--- HOW TO COMPLETE THIS TASK ---
What is needed is an exact copy of the line where "[Download __Noir.crx__ for" appears plus every later line in the material.
--- START ---
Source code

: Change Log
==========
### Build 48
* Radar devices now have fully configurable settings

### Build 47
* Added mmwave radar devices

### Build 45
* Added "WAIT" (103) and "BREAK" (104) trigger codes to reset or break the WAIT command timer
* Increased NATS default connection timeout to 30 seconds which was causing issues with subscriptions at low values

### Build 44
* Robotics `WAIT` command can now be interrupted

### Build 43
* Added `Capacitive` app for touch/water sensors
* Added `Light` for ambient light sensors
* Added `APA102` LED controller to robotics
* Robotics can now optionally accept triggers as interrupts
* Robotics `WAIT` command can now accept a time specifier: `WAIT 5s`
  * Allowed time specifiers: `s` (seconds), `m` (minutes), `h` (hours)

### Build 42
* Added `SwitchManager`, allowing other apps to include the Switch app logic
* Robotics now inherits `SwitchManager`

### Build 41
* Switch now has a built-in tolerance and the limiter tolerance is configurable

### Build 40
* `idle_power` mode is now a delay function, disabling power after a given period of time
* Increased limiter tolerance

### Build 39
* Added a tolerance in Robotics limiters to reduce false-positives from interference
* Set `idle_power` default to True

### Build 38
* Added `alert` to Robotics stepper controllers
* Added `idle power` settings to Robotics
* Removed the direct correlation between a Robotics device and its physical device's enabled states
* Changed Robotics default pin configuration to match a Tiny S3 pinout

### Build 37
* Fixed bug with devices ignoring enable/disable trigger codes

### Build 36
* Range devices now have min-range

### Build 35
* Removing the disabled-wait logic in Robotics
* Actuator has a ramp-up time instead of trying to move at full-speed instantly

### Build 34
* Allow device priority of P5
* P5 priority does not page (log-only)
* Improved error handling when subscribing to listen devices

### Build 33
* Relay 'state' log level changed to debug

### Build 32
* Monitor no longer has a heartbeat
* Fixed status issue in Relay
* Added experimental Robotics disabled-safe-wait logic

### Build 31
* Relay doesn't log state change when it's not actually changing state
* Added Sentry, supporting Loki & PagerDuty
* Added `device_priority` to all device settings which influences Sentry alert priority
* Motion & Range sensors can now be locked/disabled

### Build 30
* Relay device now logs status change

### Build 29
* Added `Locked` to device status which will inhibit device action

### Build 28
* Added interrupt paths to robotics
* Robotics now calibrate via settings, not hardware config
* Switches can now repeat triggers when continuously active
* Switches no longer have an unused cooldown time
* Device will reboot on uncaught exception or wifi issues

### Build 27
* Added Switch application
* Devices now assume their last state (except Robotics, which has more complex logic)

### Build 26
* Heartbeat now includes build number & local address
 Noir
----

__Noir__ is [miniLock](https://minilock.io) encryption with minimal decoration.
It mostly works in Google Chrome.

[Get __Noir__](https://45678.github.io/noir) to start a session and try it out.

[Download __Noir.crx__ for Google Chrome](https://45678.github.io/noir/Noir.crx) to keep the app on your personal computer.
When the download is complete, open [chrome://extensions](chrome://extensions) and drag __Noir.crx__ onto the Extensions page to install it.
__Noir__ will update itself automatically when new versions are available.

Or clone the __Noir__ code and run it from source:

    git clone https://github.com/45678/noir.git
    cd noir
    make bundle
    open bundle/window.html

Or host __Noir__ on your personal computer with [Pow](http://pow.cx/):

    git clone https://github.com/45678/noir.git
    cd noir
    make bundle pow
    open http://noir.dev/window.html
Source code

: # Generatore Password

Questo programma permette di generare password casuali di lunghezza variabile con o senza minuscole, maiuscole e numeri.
--- END ---
--- WRITTEN SOLUTION ---
[Download __Noir.crx__ for Google Chrome](https://45678.github.io/noir/Noir.crx) to keep the app on your personal computer.
When the download is complete, open [chrome://extensions](chrome://extensions) and drag __Noir.crx__ onto the Extensions page to install it.
__Noir__ will update itself automatically when new versions are available.

Or clone the __Noir__ code and run it from source:

    git clone https://github.com/45678/noir.git
    cd noir
    make bundle
    open bundle/window.html

Or host __Noir__ on your personal computer with [Pow](http://pow.cx/):

    git clone https://github.com/45678/noir.git
    cd noir
    make bundle pow
    open http://noir.dev/window.html
Source code

: # Generatore Password

Questo programma permette di generare password casuali di lunghezza variabile con o senza minuscole, maiuscole e numeri.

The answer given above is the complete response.